Tesla stock drops after Elon Musk says of DOGE: “It’s costing me a lot to be in this job”
Tesla has a lot of things going against it, including a distracted Elon Musk.
At a town hall yesterday in Wisconsin, Tesla CEO and head of the Department of Government Efficiency Elon Musk rallied support for a conservative state Supreme Court judge. He also noted the toll the latter role has taken on his electric car company, whose stock is down about 6% premarket.

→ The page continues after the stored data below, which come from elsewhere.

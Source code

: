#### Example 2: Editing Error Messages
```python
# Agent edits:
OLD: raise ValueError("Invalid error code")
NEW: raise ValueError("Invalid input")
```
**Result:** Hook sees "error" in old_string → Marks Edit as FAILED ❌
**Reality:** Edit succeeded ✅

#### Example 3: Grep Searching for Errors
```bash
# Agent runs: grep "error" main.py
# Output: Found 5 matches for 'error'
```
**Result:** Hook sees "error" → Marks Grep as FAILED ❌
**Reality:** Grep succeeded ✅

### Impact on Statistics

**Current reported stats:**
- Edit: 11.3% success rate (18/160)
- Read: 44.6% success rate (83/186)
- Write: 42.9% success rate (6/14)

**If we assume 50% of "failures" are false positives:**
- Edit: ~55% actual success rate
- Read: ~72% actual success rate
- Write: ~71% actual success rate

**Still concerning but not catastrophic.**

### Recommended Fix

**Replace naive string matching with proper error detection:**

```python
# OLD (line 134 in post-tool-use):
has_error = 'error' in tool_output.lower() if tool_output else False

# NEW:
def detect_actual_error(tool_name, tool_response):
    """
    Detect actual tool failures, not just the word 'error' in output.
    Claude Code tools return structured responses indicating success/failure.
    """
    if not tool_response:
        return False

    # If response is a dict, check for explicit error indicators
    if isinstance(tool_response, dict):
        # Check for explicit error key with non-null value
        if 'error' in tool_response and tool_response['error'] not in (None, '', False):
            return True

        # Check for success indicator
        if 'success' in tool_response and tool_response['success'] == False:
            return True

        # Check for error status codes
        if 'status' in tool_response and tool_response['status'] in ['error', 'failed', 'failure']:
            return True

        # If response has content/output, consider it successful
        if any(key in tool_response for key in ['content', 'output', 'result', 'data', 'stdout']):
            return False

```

“It’s costing me a lot to be in this job,” Musk told the crowd regarding his extragovernmental position, where he’s slashing federal jobs that’s made him and his company broadly unpopular. “My Tesla stock and the stock of everyone who holds Tesla stock went roughly in half.” Back in December, the stock was trading at nearly $480; it’s currently down to about $248.
Musk indeed has a lot to lose. Every time Tesla shares go down $2.43, he loses another billion dollars. (That means he’s lost about $6 billion on paper this morning.)
Many other issues, from full self-driving problems to increased competition, are weighing on the stock as well. Most recently:
Over the weekend, protesters picketed at hundreds of Tesla locations around the country as part of the “Tesla Takedown” campaign.
Analysts keep lowering estimates for Tesla deliveries, blaming, among other headwinds, slowing demand and backlash against Musk’s political forays. Deutsche Bank and Stifel were the latest to lower their estimates for Tesla’s first-quarter deliveries, which will be released this week. A Tesla-compiled list of analyst estimates predicts 377,000 deliveries will be announced, representing a decline from last year’s 387,000 first-quarter deliveries, rather than the “return to growth” Tesla promised.
President Trump’s tariffs are expected to negatively affect Tesla, too. CEO Elon Musk, Tesla leadership, and the biggest Tesla bull out there, Wedbush Securities analyst Dan Ives, have all said tariffs will hurt the EV company.
In the premarket, Tesla shares were trading at $248.23 as of 9:07 a.m. ET, lower than they were on Election Day.